Records for the task:
◇ ◇ ◇ ◇ ◇ ◇ ◇

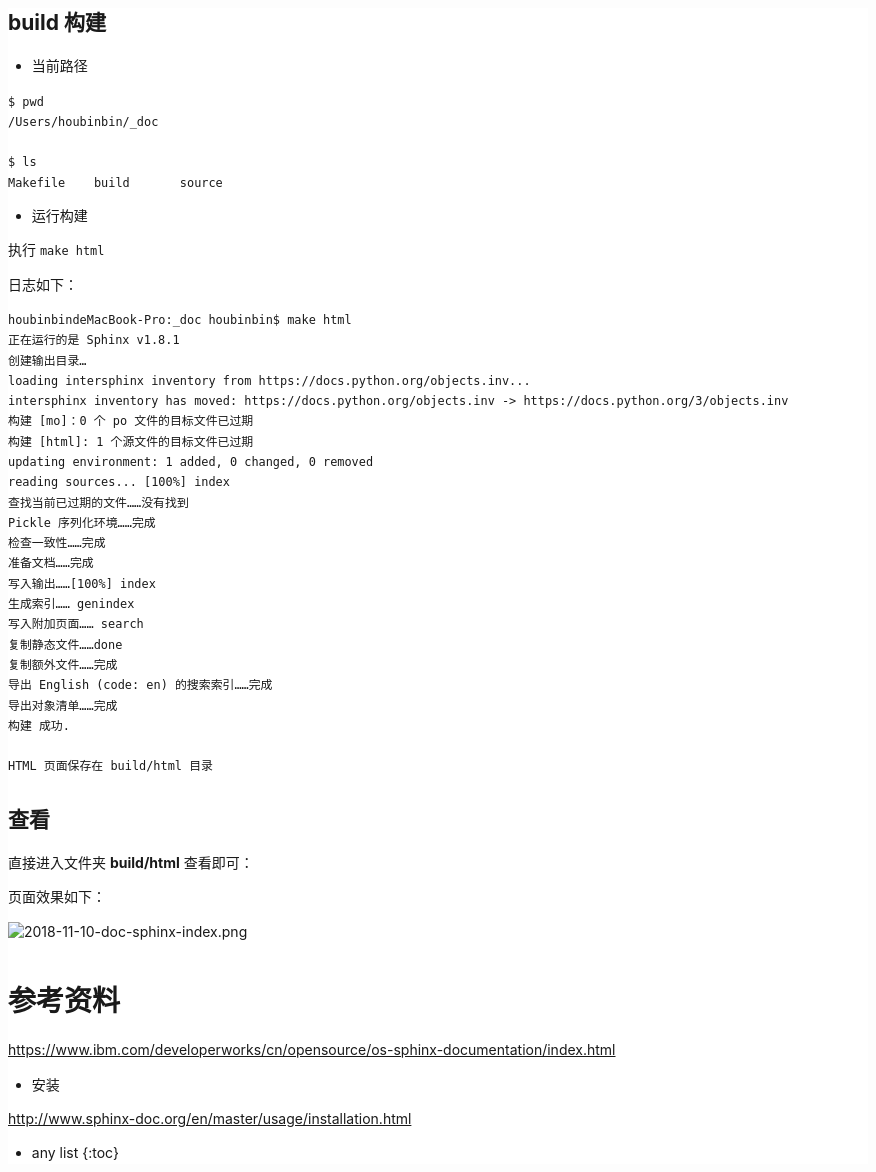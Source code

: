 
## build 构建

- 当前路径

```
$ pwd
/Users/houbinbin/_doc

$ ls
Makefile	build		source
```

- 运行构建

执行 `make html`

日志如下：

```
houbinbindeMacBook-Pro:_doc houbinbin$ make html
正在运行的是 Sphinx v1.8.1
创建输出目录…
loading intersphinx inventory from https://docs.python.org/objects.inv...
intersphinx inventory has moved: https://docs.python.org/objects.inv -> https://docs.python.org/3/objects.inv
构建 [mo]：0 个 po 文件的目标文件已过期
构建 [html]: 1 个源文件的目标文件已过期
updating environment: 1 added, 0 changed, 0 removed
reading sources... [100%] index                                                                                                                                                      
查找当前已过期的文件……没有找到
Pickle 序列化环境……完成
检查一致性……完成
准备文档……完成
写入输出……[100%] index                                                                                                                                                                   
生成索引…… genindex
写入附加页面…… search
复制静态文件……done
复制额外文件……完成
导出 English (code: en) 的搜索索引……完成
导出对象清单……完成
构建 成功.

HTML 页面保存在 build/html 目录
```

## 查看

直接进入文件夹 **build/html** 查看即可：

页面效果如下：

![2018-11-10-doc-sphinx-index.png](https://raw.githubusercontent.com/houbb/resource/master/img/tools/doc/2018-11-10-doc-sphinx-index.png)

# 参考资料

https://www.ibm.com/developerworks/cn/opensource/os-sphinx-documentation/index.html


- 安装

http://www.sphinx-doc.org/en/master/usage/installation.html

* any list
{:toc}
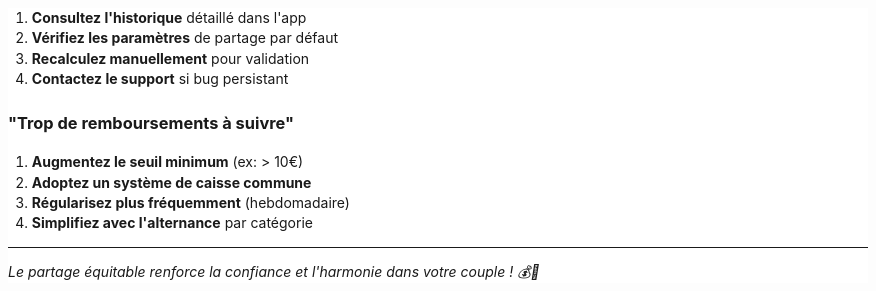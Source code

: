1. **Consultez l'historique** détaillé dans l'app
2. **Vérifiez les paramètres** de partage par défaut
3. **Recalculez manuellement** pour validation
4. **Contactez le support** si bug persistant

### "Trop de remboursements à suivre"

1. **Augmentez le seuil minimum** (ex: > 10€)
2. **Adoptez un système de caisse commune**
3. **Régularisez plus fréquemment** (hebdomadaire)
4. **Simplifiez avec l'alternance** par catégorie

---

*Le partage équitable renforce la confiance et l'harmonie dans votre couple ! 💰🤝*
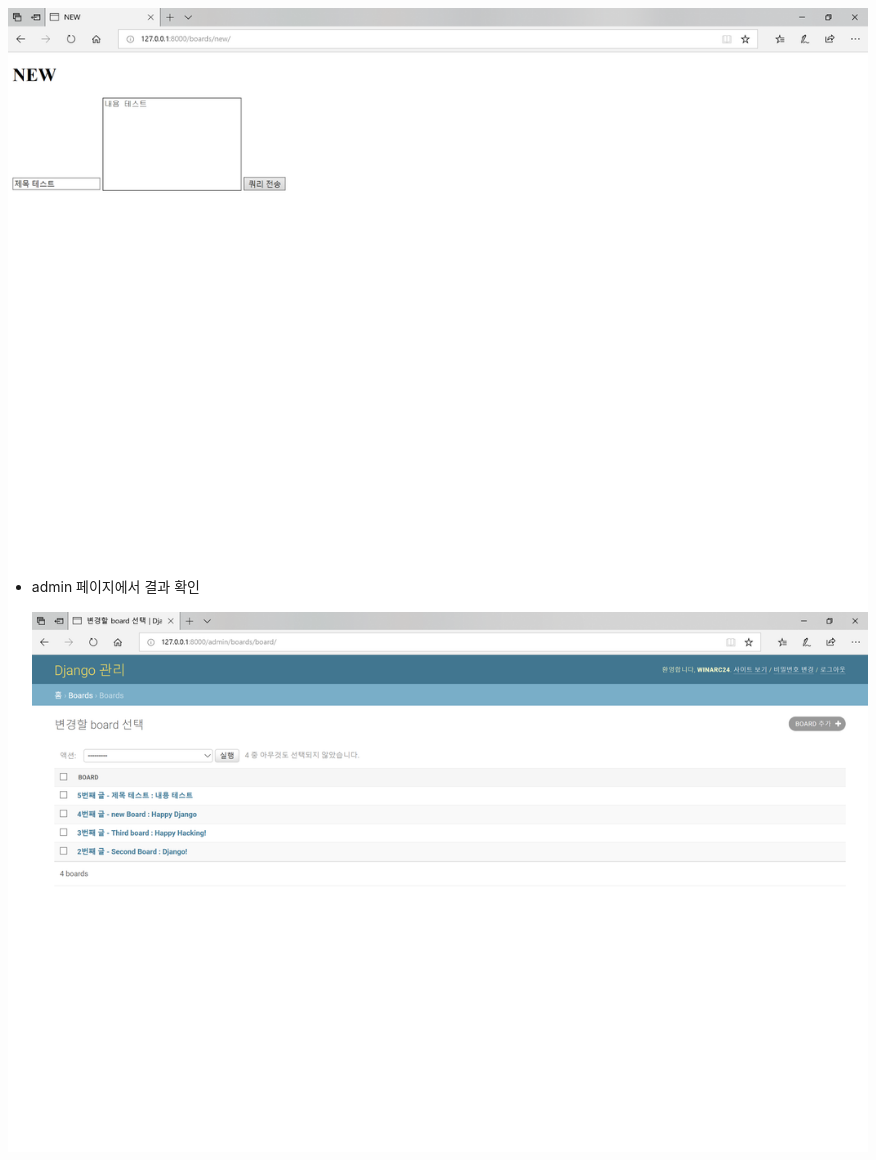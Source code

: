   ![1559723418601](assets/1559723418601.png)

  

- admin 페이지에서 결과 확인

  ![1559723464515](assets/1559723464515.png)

◇ ◇ ◇ ◇ ◇ ◇ ◇

Work instruction: Lines from the one with "3. **Régularisez plus" through the final line of the records are the whole answer; print them exactly, minus any pictures.

Result below:
3. **Régularisez plus fréquemment** (hebdomadaire)
4. **Simplifiez avec l'alternance** par catégorie

---

*Le partage équitable renforce la confiance et l'harmonie dans votre couple ! 💰🤝*
Source code

:   ![1559723418601](assets/1559723418601.png)

  

- admin 페이지에서 결과 확인

  ![1559723464515](assets/1559723464515.png)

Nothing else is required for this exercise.